Required action — Each entry must be restated word for word.

Input for this task —
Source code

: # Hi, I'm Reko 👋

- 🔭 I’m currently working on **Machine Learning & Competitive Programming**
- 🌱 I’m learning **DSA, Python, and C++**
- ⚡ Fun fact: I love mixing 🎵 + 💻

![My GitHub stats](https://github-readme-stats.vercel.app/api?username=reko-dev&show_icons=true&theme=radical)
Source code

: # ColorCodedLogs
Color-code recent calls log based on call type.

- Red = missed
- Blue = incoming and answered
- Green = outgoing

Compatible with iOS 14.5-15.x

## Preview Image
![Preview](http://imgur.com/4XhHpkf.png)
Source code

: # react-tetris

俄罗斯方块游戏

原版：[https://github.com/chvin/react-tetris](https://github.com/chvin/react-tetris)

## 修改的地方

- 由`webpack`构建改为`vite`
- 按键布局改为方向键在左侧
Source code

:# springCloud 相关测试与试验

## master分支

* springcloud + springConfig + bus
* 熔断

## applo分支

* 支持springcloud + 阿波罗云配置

Solution —
Source code

: # Hi, I'm Reko 👋

- 🔭 I’m currently working on **Machine Learning & Competitive Programming**
- 🌱 I’m learning **DSA, Python, and C++**
- ⚡ Fun fact: I love mixing 🎵 + 💻

![My GitHub stats](https://github-readme-stats.vercel.app/api?username=reko-dev&show_icons=true&theme=radical)
Source code

: # ColorCodedLogs
Color-code recent calls log based on call type.

- Red = missed
- Blue = incoming and answered
- Green = outgoing

Compatible with iOS 14.5-15.x

## Preview Image
![Preview](http://imgur.com/4XhHpkf.png)
Source code

: # react-tetris

俄罗斯方块游戏

原版：[https://github.com/chvin/react-tetris](https://github.com/chvin/react-tetris)

## 修改的地方

- 由`webpack`构建改为`vite`
- 按键布局改为方向键在左侧
Source code

:# springCloud 相关测试与试验

## master分支

* springcloud + springConfig + bus
* 熔断

## applo分支

* 支持springcloud + 阿波罗云配置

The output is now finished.